My kids have recently watched a few episodes of Teletubbies and started discussing which Teletubby should be assigned to which member of our family.

(Let’s take a quick aside to appreciate the fact that my kids have somehow only just discovered Teletubbies, a show aimed squarely at toddlers, at the ripe old ages of 6 and 8.)

Pretty quickly, it was established that:

Nia = Tinky-Winky

Nathan = Dipsy

Katka (my wife) = Laa-Laa

This left me. So the kids proudly announced, “And you’re Ho, dad!”

“Ho?!” I thought to myself, “Surely a children’s show, especially one from as refined and proper a country as Britain pretends to be, would never call one of the characters ‘Ho.’”
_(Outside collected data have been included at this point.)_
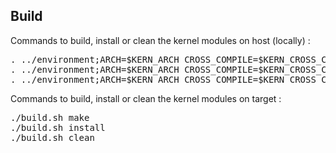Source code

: ## Build

Commands to build, install or clean the kernel modules on host (locally) :
<pre>
. ../environment;ARCH=$KERN_ARCH CROSS_COMPILE=$KERN_CROSS_COMPILE KERNEL=$KERN_KERNEL LOCALVERSION=$KERN_LOCALVERSION ./build.sh make $(pwd)/../kernel
. ../environment;ARCH=$KERN_ARCH CROSS_COMPILE=$KERN_CROSS_COMPILE KERNEL=$KERN_KERNEL LOCALVERSION=$KERN_LOCALVERSION ./build.sh install $(pwd)/../kernel
. ../environment;ARCH=$KERN_ARCH CROSS_COMPILE=$KERN_CROSS_COMPILE KERNEL=$KERN_KERNEL LOCALVERSION=$KERN_LOCALVERSION ./build.sh clean $(pwd)/../kernel
</pre>

Commands to build, install or clean the kernel modules on target :
<pre>
./build.sh make
./build.sh install
./build.sh clean
</pre>


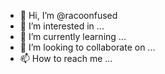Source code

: - 👋 Hi, I’m @racoonfused
- 👀 I’m interested in ...
- 🌱 I’m currently learning ...
- 💞️ I’m looking to collaborate on ...
- 📫 How to reach me ...

<!---
racoonfused/racoonfused is a ✨ special ✨ repository because its `README.md` (this file) appears on your GitHub profile.
You can click the Preview link to take a look at your changes.
--->
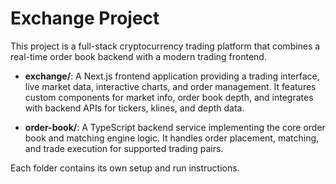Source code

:# Exchange Project

This project is a full-stack cryptocurrency trading platform that combines a real-time order book backend with a modern trading frontend.

- **exchange/**: A Next.js frontend application providing a trading interface, live market data, interactive charts, and order management. It features custom components for market info, order book depth, and integrates with backend APIs for tickers, klines, and depth data.

- **order-book/**: A TypeScript backend service implementing the core order book and matching engine logic. It handles order placement, matching, and trade execution for supported trading pairs.

Each folder contains its own setup and run instructions.
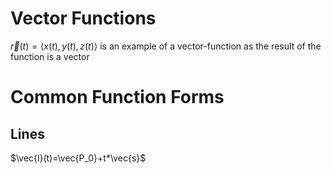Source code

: # Vector Functions
$\vec{r}(t)=\langle x(t), y(t), z(t)\rangle$ is an example of a vector-function as the result of the function is a vector

# Common Function Forms
## Lines
$\vec{l}(t)=\vec{P_0}+t*\vec{s}$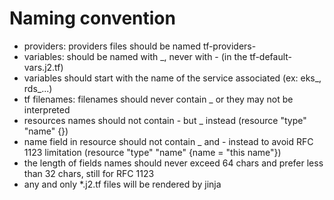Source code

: # Naming convention

* providers: providers files should be named tf-providers-<cloud-provider-name>
* variables: should be named with _, never with - (in the tf-default-vars.j2.tf)
* variables should start with the name of the service associated (ex: eks_, rds_...)
* tf filenames: filenames should never contain _ or they may not be interpreted
* resources names should not contain - but _ instead (resource "type" "name" {})
* name field in resource should not contain _ and - instead to avoid RFC 1123 limitation (resource "type" "name" {name = "this name"})
* the length of fields names should never exceed 64 chars and prefer less than 32 chars, still for RFC 1123
* any and only *.j2.tf files will be rendered by jinja 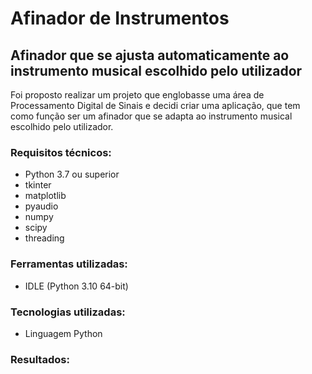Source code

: # Afinador de Instrumentos
## Afinador que se ajusta automaticamente ao instrumento musical escolhido pelo utilizador

Foi proposto realizar um projeto que englobasse uma área de Processamento Digital de Sinais e decidi criar uma aplicação, que tem como função ser um afinador que se adapta ao instrumento musical escolhido pelo utilizador.

### Requisitos técnicos:
- Python 3.7 ou superior
- tkinter
- matplotlib
- pyaudio
- numpy
- scipy
- threading

### Ferramentas utilizadas:
- IDLE (Python 3.10 64-bit)

### Tecnologias utilizadas:
- Linguagem Python

### Resultados:
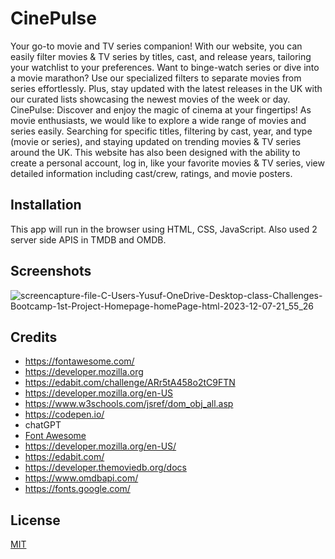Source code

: # CinePulse
Your go-to movie and TV series companion! With our website, you can easily filter movies & TV series by titles, cast, and release years, tailoring your watchlist to your preferences. Want to binge-watch series or dive into a movie marathon? Use our specialized filters to separate movies from series effortlessly. Plus, stay updated with the latest releases in the UK with our curated lists showcasing the newest movies of the week or day.
CinePulse: Discover and enjoy the magic of cinema at your fingertips!
As movie enthusiasts, we would like to explore a wide range of movies and series easily. Searching for specific titles, filtering by cast, year, and type (movie or series), and staying updated on trending movies & TV series around the UK. This website has also been designed with the ability to create a personal account, log in, like your favorite movies & TV series, view detailed information including cast/crew, ratings, and movie posters.
## Installation
This app will run in the browser using HTML, CSS, JavaScript. Also used 2 server side APIS in TMDB and OMDB.
## Screenshots
![screencapture-file-C-Users-Yusuf-OneDrive-Desktop-class-Challenges-Bootcamp-1st-Project-Homepage-homePage-html-2023-12-07-21_55_26](https://github.com/KiranPandranki17/Bootcamp-1st-Project/assets/140180379/6c6a5e95-33bb-44ed-a37e-4ee8fe195015)

## Credits
- https://fontawesome.com/
- https://developer.mozilla.org
- https://edabit.com/challenge/ARr5tA458o2tC9FTN
- https://developer.mozilla.org/en-US
- https://www.w3schools.com/jsref/dom_obj_all.asp
- https://codepen.io/
- chatGPT
- [Font Awesome](https://fontawesome.com/)
- https://developer.mozilla.org/en-US/
- https://edabit.com/
- https://developer.themoviedb.org/docs
- https://www.omdbapi.com/
- https://fonts.google.com/
## License
[MIT](https://choosealicense.com/licenses/mit/)

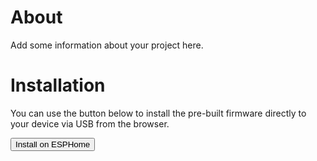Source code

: # About
<script type="module" src="https://unpkg.com/esp-web-tools@5.2.0/dist/web/install-button.js?module"></script>
Add some information about your project here.

# Installation

You can use the button below to install the pre-built firmware directly to your device via USB from the browser.

<esp-web-install-button manifest="./manifest.json"></esp-web-install-button>


<esp-web-install-button manifest='./ESPHome/manifest.json'><button slot=activate>Install on ESPHome</button></esp-web-install-button>

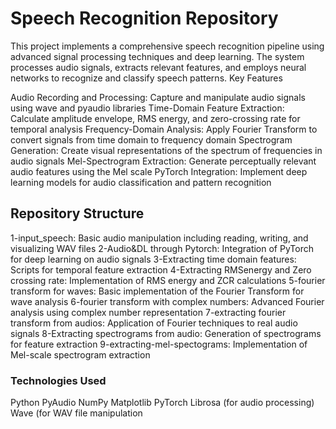 # Speech Recognition Repository

This project implements a comprehensive speech recognition pipeline using advanced signal processing techniques and deep learning. The system processes audio signals, extracts relevant features, and employs neural networks to recognize and classify speech patterns.
Key Features

Audio Recording and Processing: Capture and manipulate audio signals using wave and pyaudio libraries
Time-Domain Feature Extraction: Calculate amplitude envelope, RMS energy, and zero-crossing rate for temporal analysis
Frequency-Domain Analysis: Apply Fourier Transform to convert signals from time domain to frequency domain
Spectrogram Generation: Create visual representations of the spectrum of frequencies in audio signals
Mel-Spectrogram Extraction: Generate perceptually relevant audio features using the Mel scale
PyTorch Integration: Implement deep learning models for audio classification and pattern recognition

## Repository Structure

1-input_speech: Basic audio manipulation including reading, writing, and visualizing WAV files
2-Audio&DL through Pytorch: Integration of PyTorch for deep learning on audio signals
3-Extracting time domain features: Scripts for temporal feature extraction
4-Extracting RMSenergy and Zero crossing rate: Implementation of RMS energy and ZCR calculations
5-fourier transform for waves: Basic implementation of the Fourier Transform for wave analysis
6-fourier transform with complex numbers: Advanced Fourier analysis using complex number representation
7-extracting fourier transform from audios: Application of Fourier techniques to real audio signals
8-Extracting spectrograms from audio: Generation of spectrograms for feature extraction
9-extracting-mel-spectograms: Implementation of Mel-scale spectrogram extraction

### Technologies Used

Python
PyAudio
NumPy
Matplotlib
PyTorch
Librosa (for audio processing)
Wave (for WAV file manipulation
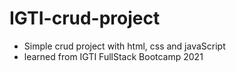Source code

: # IGTI-crud-project 

- Simple crud project with html, css and javaScript
- learned from IGTI FullStack Bootcamp 2021
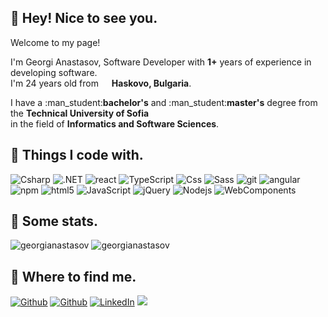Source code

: <h2>👋 Hey! Nice to see you.</h1>
<p>Welcome to my page!</p>
<p>I'm Georgi Anastasov, Software Developer with <strong>1+</strong> years of experience in developing software. </br> I'm 24 years old from <img src="https://flagpedia.net/data/flags/w40/bg.webp" width="13"/> <b>Haskovo, Bulgaria</b>.
<p>I have a :man_student:<strong>bachelor's</strong> and :man_student:<strong>master's</strong> degree from the <strong>Technical University of Sofia</strong> </br> in the field of <strong>Informatics and Software Sciences</strong>.</p>

<h2>🚀 Things I code with.</h3>
<p>
<img alt="Csharp" src="https://img.shields.io/badge/-CSharp-45b8d8?style=flat-square&logo=Csharp&logoColor=white" />
<img alt=".NET" src="https://img.shields.io/badge/-.NET-0c92ed?style=flat-square&logo=.NET&logoColor=white" />
<img alt="react" src="https://img.shields.io/badge/-React-097ddb?style=flat-square&logo=react&logoColor=white" />
<img alt="TypeScript" src="https://img.shields.io/badge/-TypeScript-0072bf?style=flat-square&logo=typescript&logoColor=white" />
<img alt="Css" src="https://img.shields.io/badge/-CSS-5849BE?style=flat-square&logo=Less&logoColor=white" />
<img alt="Sass" src="https://img.shields.io/badge/-Sass-CC6699?style=flat-square&logo=sass&logoColor=white" />
<img alt="git" src="https://img.shields.io/badge/-Git-F05032?style=flat-square&logo=git&logoColor=white" />
<img alt="angular" src="https://img.shields.io/badge/-Angular-DD0031?style=flat-square&logo=angular&logoColor=white" />
<img alt="npm" src="https://img.shields.io/badge/-NPM-CB3837?style=flat-square&logo=npm&logoColor=white" />
<img alt="html5" src="https://img.shields.io/badge/-HTML5-d10302?style=flat-square&logo=html5&logoColor=white" />
<img alt="JavaScript" src="https://img.shields.io/badge/-JavaScript-ffd500?style=flat-square&logo=JavaScript&logoColor=white" />
<img alt="jQuery" src="https://img.shields.io/badge/-jQuery-f5b507?style=flat-square&logo=jQuery&logoColor=white" />
<img alt="Nodejs" src="https://img.shields.io/badge/-NodeJS-3dbd31?style=flat-square&logo=Node.js&logoColor=white" />
<img alt="WebComponents" src="https://img.shields.io/badge/-Web Components-249419?style=flat-square&logo=webcomponents&logoColor=white" />
</p>

<h2>🔢 Some stats.</h3>
<img src="https://github-readme-stats-git-masterrstaa-rickstaa.vercel.app/api?username=georgianastasov&show_icons=true&count_private=true" alt="georgianastasov" />
<img src="https://komarev.com/ghpvc/?username=georgianastasov&style=for-the-badge&color=blue" alt="georgianastasov" />

<h2>💬 Where to find me.</h3>
<p><a href="https://georgianastasov.github.io/anastasov-cv.github.io/" target="_blank"><img alt="Github" src="https://img.shields.io/badge/Portfolio-%047000E.svg?&style=for-the-badge&logo=GoogleCloud&logoColor=white" /></a> <a href="https://stackblitz.com/@georgianastasov" target="_blank"><img alt="Github" src="https://img.shields.io/badge/StackBlitz-%2312100E.svg?&style=for-the-badge&logo=StackBlitz&logoColor=white" /></a> <a href="https://www.linkedin.com/in/georgi-anastasov-97a733240/" target="_blank"><img alt="LinkedIn" src="https://img.shields.io/badge/linkedin-%230077B5.svg?&style=for-the-badge&logo=linkedin&logoColor=white" /></a> <a href="https://www.instagram.com/georgiaanastasov/"><img src="https://img.shields.io/badge/instagram-%23E4405F.svg?&style=for-the-badge&logo=instagram&logoColor=white"></a></p>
“What’s his name again?” I asked.

“It’s a girl, dad. She’s Ho!” the kids replied in unison.

“Ho?” I said.

“Ho,” they confirmed.

I didn’t press the issue further right there and then.

But several hours later, armed with a smartphone and instant access to the world’s best repository of collective knowledge that is the Internet, I, a 42-year-old man, opened up a browser and typed the words “Teletubbies names” into the search bar.

Lo and behold, the names popped up on my screen. They were:

Tinky-Winky

Laa-Laa

Dipsy, and…

Show more

(The attached screenshot is proof that I didn’t make this twist up to create suspense.)

Clicking the “Show more” button finally revealed the name of the last Teletubby.

Her name, ladies and gentlemen, was Po.

“Nia,” I yelled across the room, excited to share my discovery, “The last Teletubby is called Po, not Ho!”

To which my daughter, without hesitation, replied, “I know that. That’s what I said. Po.”

“You guys said her name was H, Ho, but it’s P, Po!” I said, making sure to supplement my point with phonetic pronounciations of the letters H and P.

“Noooo,” Nia insisted, “Her name is Po.”

“Yes, but you told me it was Ho,” I continued by inertia, as it began to dawn upon me that I was now suddenly stuck trying to win a pointless argument against a 6-year-old.

“It’s Po,” Nia scoffed, “Not Mo!”

My already slipping grip on sanity wasn’t ready for that cuveball.

“I…I never said Mo. But you and Nathan told me earlier that she’s called Ho.”

“No, dad. It’s Po.”

I KNOW THAT! IT’S YOU WHO WERE GRAVELY MISTAKEN AT AN EARLIER POINT IN TIME!” I screamed inside my head.

Out loud, I simply said, “Okay, good. So I’m Po, then.”

"Do you mean…Ho?” asked my only daughter, my flesh and blood, one I used to lovingly rock to sleep in her crib not so long ago.

“I. What? No. I mean Po. Her name is Po.”

“No it’s not!”

“I’m looking at it right here on my—”

“She’s Ho!”

“If you could just come take a—”

“No!”

This continued for a while, until I’d finally managed to get Nia to read the letters on my screen and acknowledge that Po was, in fact, the name of the last Teletubby.

I wish knowing this brought me peace.

But I feel this was a Pyrrhic victory.

In my quest to stubbornly press on instead of letting things go like the adult I was supposed to be, I lost a part of my soul.

As for Nia?

I’m pretty sure she’ll go right back to calling me “Ho” tomorrow morning.